If you want to see how the lady in your life has changed you, just look at your new habits and hobbies. While we’ll rarely admit it, a vast majority of these make us better men. Because behind every great man, is an even greater woman. But there is one very specific hobby that every man acquires when he enters a relationship. It’s a hobby that we never wanted, that’s also non-negotiable. It’s more important than back massages, untangling jewelry and apologizing for something we didn’t do. It’s photography. A very specific kind of photography.
It’s happened to all of us, getting fooled on a Saturday morning. You think you’re just grabbing some brunch, then next thing you know you find yourself balancing on a restaurant chair taking an aerial pic of your girlfriend with her acai bowl. Yes babe, you can see the avocado toast in the photo.
So for all those times you’ve been coerced into conducting a spontaneous iPhone photo shoot, I’ve compiled the multitude of thoughts that run through a mans head that are better suited to remain there.
40. Oh you want a quick photo? From past experiences, our definitions of “quick” tend to be different.
39. Pro tip babe, if you don’t want people in your photo, don’t pick the busiest sidewalk in America.
38. Did you even look at this background, it’s hideous.
37. Aren’t sunglasses for when the sun is actually out?
36. I physically can not crouch down that low. And no, I will not lie on the sidewalk for you. I love you, but no.
35. Horizontal stripes were not your best choice.
34. My arms aren’t long enough to reach that high. You should have brought a ladder if you wanted an aerial view.
33. That’s not a new pose. That’s literally the same exact one you just did.
32. Yes, I know what tapping the iPhone screen does.
31. Take it higher? You just told me to take it lower.
30. Who are you smiling at across the street?
29. I took over 30 photos that round, why did you only look at the last one?
28. Lower? But you just told me to take it higher!

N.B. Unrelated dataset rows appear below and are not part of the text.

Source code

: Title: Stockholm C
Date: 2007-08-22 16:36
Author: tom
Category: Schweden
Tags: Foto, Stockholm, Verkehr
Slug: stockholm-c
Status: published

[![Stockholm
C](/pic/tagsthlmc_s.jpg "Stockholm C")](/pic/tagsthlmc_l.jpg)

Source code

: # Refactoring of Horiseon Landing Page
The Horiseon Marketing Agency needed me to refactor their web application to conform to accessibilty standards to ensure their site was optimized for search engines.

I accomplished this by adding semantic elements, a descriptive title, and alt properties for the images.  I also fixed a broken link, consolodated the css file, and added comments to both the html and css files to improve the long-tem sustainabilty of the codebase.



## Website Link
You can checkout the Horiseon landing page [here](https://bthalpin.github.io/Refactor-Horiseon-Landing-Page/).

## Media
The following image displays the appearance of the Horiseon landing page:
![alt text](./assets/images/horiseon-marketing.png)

27. Yes, I noticed your hair was messed up but that’s not an easy thing to tell you…
26. I’m not sure if you know this but I don’t control the wind.
25. Why are you staring at the ground? Did you lose a contact?

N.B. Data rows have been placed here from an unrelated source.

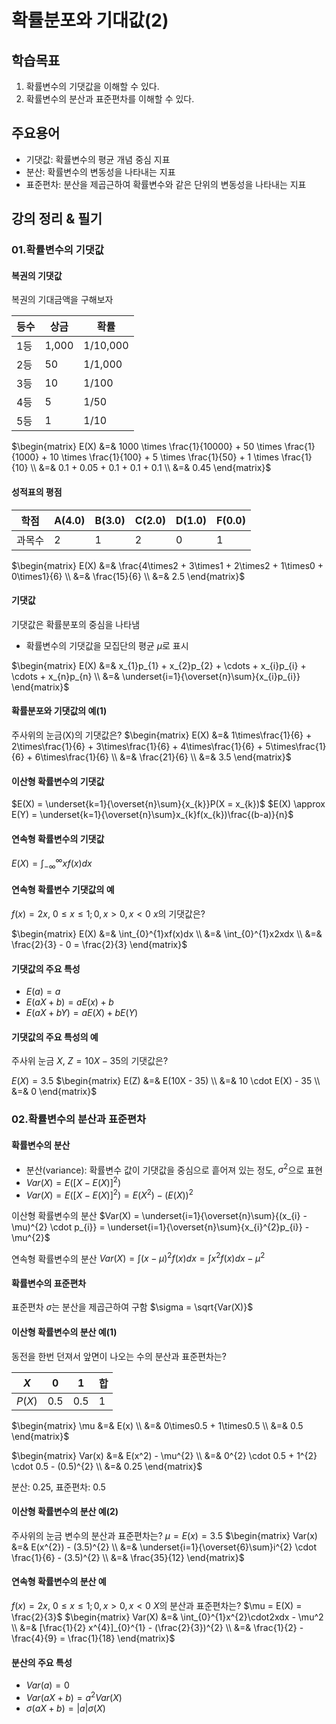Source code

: # 확률분포와 기대값(2)

## 학습목표
1. 확률변수의 기댓값을 이해할 수 있다.
2. 확률변수의 분산과 표준편차를 이해할 수 있다.

## 주요용어
- 기댓값: 확률변수의 평균 개념 중심 지표
- 분산: 확률변수의 변동성을 나타내는 지표
- 표준편차: 분산을 제곱근하여 확률변수와 같은 단위의 변동성을 나타내는 지표

## 강의 정리 & 필기

### 01.확률변수의 기댓값

#### 복권의 기댓값
복권의 기대금액을 구해보자

| 등수 | 상금  | 확률     |
| ---- | ----- | -------- |
| 1등  | 1,000 | 1/10,000 |
| 2등  | 50    | 1/1,000  |
| 3등  | 10    | 1/100    |
| 4등  | 5     | 1/50     |
| 5등  | 1     | 1/10     |

$\begin{matrix}
E(X) &=& 1000 \times \frac{1}{10000} + 50 \times \frac{1}{1000} + 10 \times \frac{1}{100} + 5 \times \frac{1}{50} + 1 \times \frac{1}{10} \\ 
&=& 0.1 + 0.05 + 0.1 + 0.1 + 0.1 \\ 
&=& 0.45
\end{matrix}$

#### 성적표의 평점
| 학점   | A(4.0) | B(3.0) | C(2.0) | D(1.0) | F(0.0) |
| ------ | ------ | ------ | ------ | ------ | ------ |
| 과목수 | 2      | 1      | 2      | 0      | 1      |
$\begin{matrix}
E(X) &=& \frac{4\times2 + 3\times1 + 2\times2 + 1\times0 + 0\times1}{6} \\
&=& \frac{15}{6} \\
&=& 2.5
\end{matrix}$

#### 기댓값
기댓값은 확률분포의 중심을 나타냄
- 확률변수의 기댓값을 모집단의 평균 $\mu$로 표시

$\begin{matrix}
E(X) &=& x_{1}p_{1} + x_{2}p_{2} + \cdots + x_{i}p_{i} + \cdots + x_{n}p_{n} \\ 
&=& \underset{i=1}{\overset{n}\sum}{x_{i}p_{i}}
\end{matrix}$

#### 확률분포와 기댓값의 예(1)
주사위의 눈금(X)의 기댓값은?
$\begin{matrix}
E(X) &=& 1\times\frac{1}{6} + 2\times\frac{1}{6} + 3\times\frac{1}{6} + 4\times\frac{1}{6} + 5\times\frac{1}{6} + 6\times\frac{1}{6} \\
&=& \frac{21}{6} \\
&=& 3.5
\end{matrix}$

#### 이산형 확률변수의 기댓값
$E(X) = \underset{k=1}{\overset{n}\sum}{x_{k}}P(X = x_{k})$
$E(X) \approx E(Y) = \underset{k=1}{\overset{n}\sum}x_{k}f(x_{k})\frac{(b-a)}{n}$ 

#### 연속형 확률변수의 기댓값
$E(X) = \int_{-\infty}^{\infty}xf(x)dx$

#### 연속형 확률변수 기댓값의 예
$f(x) = 2x$, $0 \le x \le 1; 0, x > 0, x < 0$
$x$의 기댓값은?

$\begin{matrix}
E(X) &=& \int_{0}^{1}xf(x)dx \\
     &=& \int_{0}^{1}x2xdx \\
     &=& \frac{2}{3} - 0 = \frac{2}{3}
\end{matrix}$

#### 기댓값의 주요 특성
- $E(a) = a$
- $E(aX+b) = aE(x) + b$
- $E(aX + bY) = aE(X) + bE(Y)$

#### 기댓값의 주요 특성의 예
주사위 눈금 $X$, $Z = 10X - 35$의 기댓값은?

$E(X) = 3.5$
$\begin{matrix}
E(Z) &=& E(10X - 35) \\
     &=& 10 \cdot E(X) - 35 \\
     &=& 0
\end{matrix}$

### 02.확률변수의 분산과 표준편차

#### 확률변수의 분산
- 분산(variance): 확률변수 값이 기댓값을 중심으로 흩어져 있는 정도, $\sigma^{2}$으로 표현
- $Var(X) = E([X-E(X)]^{2})$
- $Var(X) = E([X-E(X)]^{2}) = E(X^{2})-(E(X))^{2}$

이산형 확률변수의 분산
$Var(X) = \underset{i=1}{\overset{n}\sum}{(x_{i} - \mu)^{2} \cdot p_{i}} = \underset{i=1}{\overset{n}\sum}{x_{i}^{2}p_{i}} - \mu^{2}$

연속형 확률변수의 분산
$Var(X) = \int{(x-\mu)^2}f(x)dx = \int{x^2}f(x)dx - \mu^{2}$

#### 확률변수의 표준편차
표준편차 $\sigma$는 분산을 제곱근하여 구함
$\sigma = \sqrt{Var(X)}$

#### 이산형 확률변수의 분산 예(1)
동전을 한번 던져서 앞면이 나오는 수의 분산과 표준편차는?

| $X$    | 0   | 1   | 합  |
| ------ | --- | --- | --- |
| $P(X)$ | 0.5 | 0.5 | 1   |

$\begin{matrix}
\mu &=& E(x) \\ 
    &=& 0\times0.5 + 1\times0.5 \\
    &=& 0.5
\end{matrix}$

$\begin{matrix}
Var(x) &=& E(x^2) - \mu^{2} \\
       &=& 0^{2} \cdot 0.5 + 1^{2} \cdot 0.5 - (0.5)^{2} \\ 
       &=& 0.25
\end{matrix}$

분산: 0.25, 표준편차: 0.5

#### 이산형 확률변수의 분산 예(2)
주사위의 눈금 변수의 분산과 표준편차는?
$\mu = E(x) = 3.5$
$\begin{matrix}
Var(x) &=& E(x^{2}) - (3.5)^{2} \\
       &=& \underset{i=1}{\overset{6}\sum}i^{2} \cdot \frac{1}{6} - (3.5)^{2} \\
       &=& \frac{35}{12}
\end{matrix}$

#### 연속형 확률변수의 분산 예
$f(x) = 2x$, $0 \le x \le 1; 0, x > 0, x < 0$
$X$의 분산과 표준편차는?
$\mu = E(X) = \frac{2}{3}$
$\begin{matrix}
Var(X) &=& \int_{0}^{1}x^{2}\cdot2xdx - \mu^2 \\
       &=& [\frac{1}{2} x^{4}]_{0}^{1} - (\frac{2}{3})^{2} \\
       &=& \frac{1}{2}  - \frac{4}{9} = \frac{1}{18}
\end{matrix}$

#### 분산의 주요 특성
- $Var(a) = 0$
- $Var(aX+b) = a^{2}Var(X)$
- $\sigma(aX+b) = |a|\sigma(X)$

24. I don’t know what pose you should do. Stop asking.
23. Well you certainly shouldn’t pose hunched over like a Quasimodo.
22. If I take these photos with my eyes closed will she even notice?
21. You’re right, I’m actively trying to make you look fat. Let me turn that setting off.
20. That’s still the same pose.
19. Fuck it, I’m just doing burst mode this round.
18. That’s a bad angle? Sorry, I left my protractor at home.
17. Whatever face you’re making, it only makes your nose look bigger.
16. What is a thigh gap?
15. Instead of holding your hair behind your ear you could invest in a hair tie…
14. Thanks for the heads up we were changing locations, I assumed we were doing a round of you walking away.
13. I should have packed a snack for this.
12. Only psychopaths walk down the sidewalk laughing like that.
11. If you knew how to Photoshop better, we could have been done by now.
10. I can’t make you any taller, that was your parents job.
9. You’ve never smiled this big in your entire life.
8. Guess we’re back on this pose again.
7. You said “this is the last one” 12 photos ago.
6. Now I understand why ISIS hates us.
5. I can’t tell if you are smiling or are in severe pain.
4. My hot coffee now tastes like iced coffee.
3. I don’t care what you say about baseball, this is far more boring.
2. Oh, we aren’t done?
1. If we don’t have sex tonight, all is wrong in the world. Don’t worry, it’ll be “quick”.